Thursday, September 21, 2017

Jack Ma, the new management guru

Jack Ma is now the latest management guru. Goodbye to Peter Drucker, Jack Welch, Lee Iacocca!

And on top of that, you can also forget Michael Porter, Henry Mintzberg, W Chan Kim, not to mention Rosabeth Kanter, Tom Peters and a couple of others.

You can dispense with Niccolo Machiavelli and Sun-tze’s writings as well.

Jack Ma is indeed a phenomenon. For someone who was not educated in English, he delivers his talks in English so confidently!

I have watched a number of his talks. You cannot help being impressed or mesmerized. The messages are inspirational – you can make things happened if you really want to do it – the “Just like me!” type of evangelism.

But as you see more and more of it, you start to discern a pattern in his speeches. He shocks you into agreeing to his form of non-conventional wisdom. Of course, he has tons of examples to back up his contentions.

His Alipay has taken China by storm; even Lee Hsien Loong is impressed. I am seeing this App in Singapore’s taxis now. I thought I should also keep up with the kneah-sus in Singapore and therefore accessed Apple Store to down the App. I couldn’t go beyond the first few instructions, even though I have some working knowledge of Chinese. It is still very China- or Chinese-centric. I am just curious; for a man of Jack Ma’s global reach and ambition, how can the App be so “cheeeena”?

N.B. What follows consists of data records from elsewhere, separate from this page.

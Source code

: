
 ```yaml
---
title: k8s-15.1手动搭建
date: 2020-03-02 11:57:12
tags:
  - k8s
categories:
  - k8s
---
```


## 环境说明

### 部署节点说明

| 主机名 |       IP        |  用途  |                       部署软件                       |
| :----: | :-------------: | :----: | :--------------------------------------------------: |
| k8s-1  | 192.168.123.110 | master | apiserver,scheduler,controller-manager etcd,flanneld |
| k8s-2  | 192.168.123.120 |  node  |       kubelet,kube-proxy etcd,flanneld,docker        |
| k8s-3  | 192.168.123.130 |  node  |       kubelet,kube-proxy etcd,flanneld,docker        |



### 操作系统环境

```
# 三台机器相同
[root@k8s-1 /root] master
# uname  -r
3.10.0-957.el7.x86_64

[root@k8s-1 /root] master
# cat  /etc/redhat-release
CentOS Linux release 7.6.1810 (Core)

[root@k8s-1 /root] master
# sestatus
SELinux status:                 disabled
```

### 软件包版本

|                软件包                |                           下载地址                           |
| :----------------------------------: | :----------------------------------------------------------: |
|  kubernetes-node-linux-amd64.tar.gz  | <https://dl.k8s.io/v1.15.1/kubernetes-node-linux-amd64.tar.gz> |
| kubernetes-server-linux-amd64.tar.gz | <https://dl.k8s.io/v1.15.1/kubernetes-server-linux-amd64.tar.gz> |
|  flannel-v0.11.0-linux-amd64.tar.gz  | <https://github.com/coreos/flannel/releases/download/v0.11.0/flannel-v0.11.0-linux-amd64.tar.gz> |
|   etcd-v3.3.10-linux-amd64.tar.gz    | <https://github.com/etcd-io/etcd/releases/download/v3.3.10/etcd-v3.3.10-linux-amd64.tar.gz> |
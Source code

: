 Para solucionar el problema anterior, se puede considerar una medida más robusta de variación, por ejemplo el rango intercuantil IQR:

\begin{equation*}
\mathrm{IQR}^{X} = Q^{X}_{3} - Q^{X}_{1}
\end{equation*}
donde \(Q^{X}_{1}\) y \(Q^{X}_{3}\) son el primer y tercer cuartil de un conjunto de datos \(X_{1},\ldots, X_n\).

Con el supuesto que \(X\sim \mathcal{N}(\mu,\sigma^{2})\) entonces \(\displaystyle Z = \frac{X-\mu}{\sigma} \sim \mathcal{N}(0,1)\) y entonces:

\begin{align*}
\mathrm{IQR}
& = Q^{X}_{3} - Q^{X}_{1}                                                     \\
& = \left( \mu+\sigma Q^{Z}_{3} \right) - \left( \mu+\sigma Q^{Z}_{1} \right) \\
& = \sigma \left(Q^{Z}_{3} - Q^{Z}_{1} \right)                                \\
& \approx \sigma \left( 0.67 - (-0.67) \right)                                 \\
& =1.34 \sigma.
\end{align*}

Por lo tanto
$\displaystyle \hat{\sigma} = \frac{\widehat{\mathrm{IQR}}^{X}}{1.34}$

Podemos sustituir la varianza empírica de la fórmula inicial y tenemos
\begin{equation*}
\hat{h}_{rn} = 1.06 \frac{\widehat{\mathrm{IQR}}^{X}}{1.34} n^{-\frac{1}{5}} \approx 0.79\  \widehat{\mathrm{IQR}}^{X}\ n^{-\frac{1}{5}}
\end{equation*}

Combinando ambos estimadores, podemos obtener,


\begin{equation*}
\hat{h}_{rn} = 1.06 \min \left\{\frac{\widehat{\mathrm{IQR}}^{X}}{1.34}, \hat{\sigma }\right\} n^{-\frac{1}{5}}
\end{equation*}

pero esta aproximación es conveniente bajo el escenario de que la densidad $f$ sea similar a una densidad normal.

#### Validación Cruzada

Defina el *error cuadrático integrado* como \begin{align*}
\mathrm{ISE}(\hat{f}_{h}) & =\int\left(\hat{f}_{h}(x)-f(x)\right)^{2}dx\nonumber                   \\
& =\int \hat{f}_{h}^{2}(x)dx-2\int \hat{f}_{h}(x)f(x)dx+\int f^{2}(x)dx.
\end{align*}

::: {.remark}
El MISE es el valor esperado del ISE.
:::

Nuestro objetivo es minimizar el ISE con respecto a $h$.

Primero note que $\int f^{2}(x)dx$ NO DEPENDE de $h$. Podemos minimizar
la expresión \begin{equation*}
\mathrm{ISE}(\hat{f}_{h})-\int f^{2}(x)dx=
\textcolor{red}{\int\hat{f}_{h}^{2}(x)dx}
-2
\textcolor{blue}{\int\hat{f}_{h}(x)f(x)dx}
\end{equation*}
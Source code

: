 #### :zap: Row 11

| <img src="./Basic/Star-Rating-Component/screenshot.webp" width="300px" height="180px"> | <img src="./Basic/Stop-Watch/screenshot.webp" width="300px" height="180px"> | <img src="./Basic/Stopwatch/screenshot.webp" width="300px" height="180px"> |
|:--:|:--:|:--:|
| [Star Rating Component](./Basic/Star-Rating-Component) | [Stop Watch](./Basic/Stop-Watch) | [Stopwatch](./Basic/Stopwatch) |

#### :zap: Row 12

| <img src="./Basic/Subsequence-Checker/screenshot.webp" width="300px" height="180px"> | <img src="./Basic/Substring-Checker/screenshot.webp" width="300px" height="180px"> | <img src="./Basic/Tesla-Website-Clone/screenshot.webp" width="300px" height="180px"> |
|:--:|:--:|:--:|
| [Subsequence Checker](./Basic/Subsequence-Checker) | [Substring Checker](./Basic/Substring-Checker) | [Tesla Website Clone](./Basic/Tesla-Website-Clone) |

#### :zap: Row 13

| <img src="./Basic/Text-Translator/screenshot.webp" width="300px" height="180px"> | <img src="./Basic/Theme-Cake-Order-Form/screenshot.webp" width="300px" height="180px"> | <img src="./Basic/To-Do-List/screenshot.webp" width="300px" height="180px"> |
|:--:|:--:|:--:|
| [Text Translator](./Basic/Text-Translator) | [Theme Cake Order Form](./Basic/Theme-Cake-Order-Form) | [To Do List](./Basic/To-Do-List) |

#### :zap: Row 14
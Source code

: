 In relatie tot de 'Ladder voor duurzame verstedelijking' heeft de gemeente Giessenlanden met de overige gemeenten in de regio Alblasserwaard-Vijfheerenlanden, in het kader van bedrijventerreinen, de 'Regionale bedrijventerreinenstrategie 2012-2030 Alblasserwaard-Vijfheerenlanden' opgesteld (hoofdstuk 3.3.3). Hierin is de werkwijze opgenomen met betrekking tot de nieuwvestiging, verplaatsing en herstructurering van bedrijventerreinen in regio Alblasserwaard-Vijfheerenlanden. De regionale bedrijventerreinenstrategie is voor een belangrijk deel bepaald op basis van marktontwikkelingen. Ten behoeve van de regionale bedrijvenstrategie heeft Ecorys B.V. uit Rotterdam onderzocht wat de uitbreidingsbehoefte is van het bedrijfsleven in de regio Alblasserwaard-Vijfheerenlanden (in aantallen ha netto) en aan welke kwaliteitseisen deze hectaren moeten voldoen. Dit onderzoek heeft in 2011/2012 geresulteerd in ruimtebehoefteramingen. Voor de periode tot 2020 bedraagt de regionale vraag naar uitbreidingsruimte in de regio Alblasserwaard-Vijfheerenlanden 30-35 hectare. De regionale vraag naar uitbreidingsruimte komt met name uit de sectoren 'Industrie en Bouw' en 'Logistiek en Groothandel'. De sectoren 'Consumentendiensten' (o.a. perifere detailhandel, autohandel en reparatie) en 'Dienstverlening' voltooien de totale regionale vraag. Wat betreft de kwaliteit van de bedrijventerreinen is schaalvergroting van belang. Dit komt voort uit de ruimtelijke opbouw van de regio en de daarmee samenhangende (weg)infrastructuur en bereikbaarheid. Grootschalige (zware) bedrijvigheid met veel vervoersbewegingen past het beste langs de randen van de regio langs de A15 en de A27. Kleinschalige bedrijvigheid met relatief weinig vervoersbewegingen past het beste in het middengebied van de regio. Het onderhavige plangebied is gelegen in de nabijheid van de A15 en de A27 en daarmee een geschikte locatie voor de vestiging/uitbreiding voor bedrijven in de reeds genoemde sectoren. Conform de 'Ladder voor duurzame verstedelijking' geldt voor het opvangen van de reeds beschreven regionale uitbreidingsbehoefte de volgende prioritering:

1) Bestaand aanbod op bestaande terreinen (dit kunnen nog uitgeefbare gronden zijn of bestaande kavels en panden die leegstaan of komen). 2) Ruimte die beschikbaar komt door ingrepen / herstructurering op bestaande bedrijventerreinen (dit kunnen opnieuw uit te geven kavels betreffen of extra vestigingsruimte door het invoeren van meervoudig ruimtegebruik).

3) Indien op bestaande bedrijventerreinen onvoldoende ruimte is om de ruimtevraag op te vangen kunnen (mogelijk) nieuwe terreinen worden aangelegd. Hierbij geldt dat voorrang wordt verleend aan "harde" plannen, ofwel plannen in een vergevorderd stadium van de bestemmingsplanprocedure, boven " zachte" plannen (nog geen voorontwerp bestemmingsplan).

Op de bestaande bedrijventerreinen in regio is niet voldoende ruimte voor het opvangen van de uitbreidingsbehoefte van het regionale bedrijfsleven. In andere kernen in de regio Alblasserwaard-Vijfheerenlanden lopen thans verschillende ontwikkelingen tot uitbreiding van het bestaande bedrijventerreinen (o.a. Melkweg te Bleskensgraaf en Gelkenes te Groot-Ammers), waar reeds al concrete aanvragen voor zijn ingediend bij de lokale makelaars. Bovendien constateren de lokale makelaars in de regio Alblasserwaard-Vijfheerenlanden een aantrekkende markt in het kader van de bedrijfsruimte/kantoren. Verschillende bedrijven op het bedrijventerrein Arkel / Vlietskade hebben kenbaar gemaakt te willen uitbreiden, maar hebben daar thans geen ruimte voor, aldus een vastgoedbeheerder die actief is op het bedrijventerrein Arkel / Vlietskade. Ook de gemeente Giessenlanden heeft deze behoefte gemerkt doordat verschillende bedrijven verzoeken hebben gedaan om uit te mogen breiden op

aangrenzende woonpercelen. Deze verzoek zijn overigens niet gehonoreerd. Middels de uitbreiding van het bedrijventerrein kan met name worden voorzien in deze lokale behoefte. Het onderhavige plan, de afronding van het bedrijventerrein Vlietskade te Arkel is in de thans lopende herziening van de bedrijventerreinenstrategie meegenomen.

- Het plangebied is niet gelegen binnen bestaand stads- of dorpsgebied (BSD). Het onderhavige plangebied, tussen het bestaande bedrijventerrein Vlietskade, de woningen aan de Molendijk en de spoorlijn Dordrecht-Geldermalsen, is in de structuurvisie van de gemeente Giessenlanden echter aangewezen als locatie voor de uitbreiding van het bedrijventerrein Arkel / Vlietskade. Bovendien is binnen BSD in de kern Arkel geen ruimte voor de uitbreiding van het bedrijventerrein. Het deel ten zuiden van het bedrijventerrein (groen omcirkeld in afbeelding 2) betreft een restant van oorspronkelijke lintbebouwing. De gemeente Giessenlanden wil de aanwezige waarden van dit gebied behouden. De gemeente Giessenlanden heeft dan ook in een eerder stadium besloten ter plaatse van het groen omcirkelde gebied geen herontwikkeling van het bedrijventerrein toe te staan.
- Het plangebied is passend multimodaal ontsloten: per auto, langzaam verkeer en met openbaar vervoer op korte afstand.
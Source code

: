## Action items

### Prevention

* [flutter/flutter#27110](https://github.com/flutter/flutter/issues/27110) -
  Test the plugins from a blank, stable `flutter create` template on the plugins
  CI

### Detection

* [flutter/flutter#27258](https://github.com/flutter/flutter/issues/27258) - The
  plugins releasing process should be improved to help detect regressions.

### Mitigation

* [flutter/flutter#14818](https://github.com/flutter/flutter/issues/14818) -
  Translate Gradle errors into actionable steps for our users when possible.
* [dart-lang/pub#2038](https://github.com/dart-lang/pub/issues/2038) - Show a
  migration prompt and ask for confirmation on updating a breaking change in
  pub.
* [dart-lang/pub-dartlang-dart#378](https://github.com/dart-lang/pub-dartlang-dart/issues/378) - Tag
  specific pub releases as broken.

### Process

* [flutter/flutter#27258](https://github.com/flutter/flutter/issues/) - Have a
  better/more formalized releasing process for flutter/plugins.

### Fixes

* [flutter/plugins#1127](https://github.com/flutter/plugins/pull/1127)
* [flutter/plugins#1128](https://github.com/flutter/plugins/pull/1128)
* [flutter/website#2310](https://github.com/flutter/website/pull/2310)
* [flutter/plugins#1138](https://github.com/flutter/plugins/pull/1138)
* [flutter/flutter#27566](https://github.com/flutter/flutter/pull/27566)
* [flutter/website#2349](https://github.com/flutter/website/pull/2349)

Jack Ma always claims that he applied to Harvard four times and was rejected every time. Of course, he is trying to tell you that you don’t need a Harvard MBA to make good. Maybe if he had been accepted by Harvard, he would already have become the emperor of the global business world by now?

I have always a nagging doubt about his “joke” about the Harvard part. If you want to go to Harvard, besides a good degree, you also need to sit for GMAT and score well. Usually there is no difficulty for many to do well in the quantitative parts, but to score well in the qualitative parts, where a high degree of proficiency in English is called for, that’s an extremely tall order for those whose principal education is not in English. Did he actually apply to go to Harvard?


I used to know a Dr Yap XXX. He claimed he had a PhD in Chemical Engineering from Manchester and an MBA from Strathclyde (or was it the other way around?). Every colleague took it as a matter of fact. Later, it dawned upon me that he had never used IRR or NPV in financial evaluations. And in another occasion, I found him totally muted when the subject of corrosion was brought up for discussion amongst colleagues. How can a PhD in Chemical Engineering not know something about corrosion? Obviously, he degrees cannot be real, can they? Don’t tell me standards in British universities are so bad!

Thursday, September 7, 2017

Who wants to be the first one to boooooo?

I am copying the following from Homo Deus: A Brief History of Tomorrow (Harari, Yuval Noah; Random House to share with you…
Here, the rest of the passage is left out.